Dean, Claudine Gay and Athletics Director Bob Scalise

Athletics Director Bob Scalise and Dean Claudine Gay at Harvard Stadium.

Photos by Rose Lincoln/Harvard Staff Photographer

Campus & Community

Athletics for the 21st century

New study to look at organization, programs, and student experience to lay groundwork for strategic planning

long read

Claudine Gay, Edgerley Family Dean of the Faculty of Arts and Sciences, recently announced a study of the Department of Athletics that will examine the student-athlete experience, culture of programming, and department structure. “This important work will inform strategic planning for Harvard Athletics over the coming decade, drawing on the proud history, traditions, and the values of athletics at Harvard,” she said. The Gazette caught up with Gay and Bob Scalise, the John D. Nichols ’53 Family Director of Athletics, to learn more about the study, how the program has evolved, and the unique role that athletics plays in the lives of those on intercollegiate teams and the wider student community.


Claudine Gay and Bob Scalise

GAZETTE: Could you tell us a little bit about the history of athletics here at Harvard, and the role it plays in the undergraduate experience?

Scalise: It actually started in the early days of Harvard College when the first-year students were challenged by the sophomores to engage in sports, so it was more like intramurals back then. Intercollegiate competition began in 1852 when Harvard faced Yale in crew. We had an invite from Yale to row on Lake Winnipesaukee in a competition, sponsored by the railroads. They wanted to get more people to use the railroads that had just been built so that was the first real competition between two colleges. I’m happy to report that Harvard won.

GAy: Good to hear.

Scalise: But for a while it wasn’t officially part of the University’s programming; it was just students at Yale and students at Harvard challenging one another. There wasn’t an athletics department or anything like that. After a while we started with some additional sports, baseball being one of them, and then what eventually became football. I think it was more like something that resembled rugby at first. A varsity club was formed, because those sports needed funding, so it was those students, their parents, and alumni that funded it, not the University.

GAy: I see, so that’s why the varsity club existed prior to the actual Athletics Department?

Scalise: Exactly. In the 1920s we finally formed a department to give it more structure. And athletics not only gave people a chance to learn things, but it was really big for community-building. Going to an Ivy League football game was the social event of the era. So back then you went not only to watch the game, but to be seen and to see other people.

GAy: I imagine during that time there wasn’t a lot of organized sports in the Boston area outside of what happened on college campuses, right?

Scalise: There were clubs, and some semi-pro entities, but the college games were certainly the main event back then. In the 1950s some of the presidents of universities got together and formed the Ivy League, and the principles were created that to this day apply to all of our sports and all of our athletic activities.
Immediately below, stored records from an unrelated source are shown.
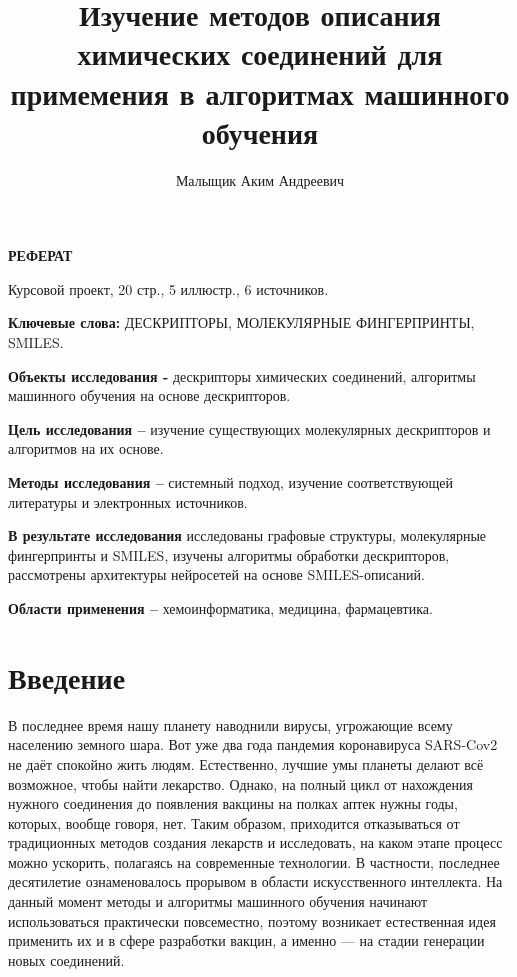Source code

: \documentclass[a4paper,14pt]{extreport}
\title{Изучение методов описания химических соединений для примемения в алгоритмах машинного обучения}
\author{Малыщик Аким Андреевич}
\begin{document}
\maketitle
\setcounter{page}{2}
\begin{center}
  \large\bfseries{РЕФЕРАТ}
\end{center}

Курсовой проект, 20 стр., 5 иллюстр., 6 источников.

\textbf{Ключевые слова:} ДЕСКРИПТОРЫ, МОЛЕКУЛЯРНЫЕ ФИНГЕРПРИНТЫ, SMILES.

\textbf{Объекты исследования -} дескрипторы химических соединений, алгоритмы машинного обучения на основе дескрипторов.

\textbf{Цель исследования --} изучение существующих молекулярных дескрипторов и алгоритмов на их основе.

\textbf{Методы исследования --} системный подход, изучение соответствующей литературы и электронных источников.

\textbf{В результате исследования} исследованы графовые структуры, молекулярные фингерпринты и SMILES, изучены алгоритмы обработки дескрипторов, рассмотрены архитектуры нейросетей на основе SMILES-описаний.

\textbf{Области применения --} хемоинформатика, медицина, фармацевтика.

\newpage
  {
    \renewcommand{\contentsname}{Содержание}
    
    \tableofcontents
  }

  \chapter*{Введение}
  \label{c:introduction}
  В последнее время нашу планету наводнили вирусы, угрожающие всему населению земного шара. Вот уже два года пандемия коронавируса SARS-Cov2 не даёт спокойно жить людям. Естественно, лучшие умы планеты делают всё возможное, чтобы найти лекарство. Однако, на полный цикл от нахождения нужного соединения до появления вакцины на полках аптек нужны годы, которых, вообще говоря, нет. Таким образом, приходится отказываться от традиционных методов создания лекарств и исследовать, на каком этапе процесс можно ускорить, полагаясь на современные технологии. В частности, последнее десятилетие ознаменовалось прорывом в области искусственного интеллекта. На данный момент методы и алгоритмы машинного обучения начинают использоваться практически повсеместно, поэтому возникает естественная идея применить их и в сфере разработки вакцин, а именно — на стадии генерации новых соединений.
  
\end{document}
Bob Scalise and Claudine Gay discuss the future of Harvard athletics.

Dean, Claudine Gay and Athletics Director Bob Scalise

GAZETTE: How have athletics evolved over the years, and how is it continuing to evolve today?

Scalise: The principles of the Ivy League are really key to understanding how it has evolved. The No. 1 principle was that students who were admitted were going to be admitted by the same process and standards as every other student. Financial aid was also based on need rather than athletic ability. It was determined that academic authorities should oversee athletics, that participation in athletics should be a part of a students’ academic experience, rather than their sole reason for being here. It used to be that people would play three seasons of sports, if not four. When I was growing up, kids at my high school played football in the fall, basketball, wrestling or swimming in the winter, lacrosse or baseball or track in the spring, then tennis and softball in the summer. Now you see the adult influence in sports, and the specialization of sports, and kids choosing one sport that they focus on year-round.

GAy: I remember reading a statistic, and I’m not going to remember the source of it anymore, that said that the vast majority of athletes who are able to compete at the college level are competing in a sport that they specialized in by the age of 9.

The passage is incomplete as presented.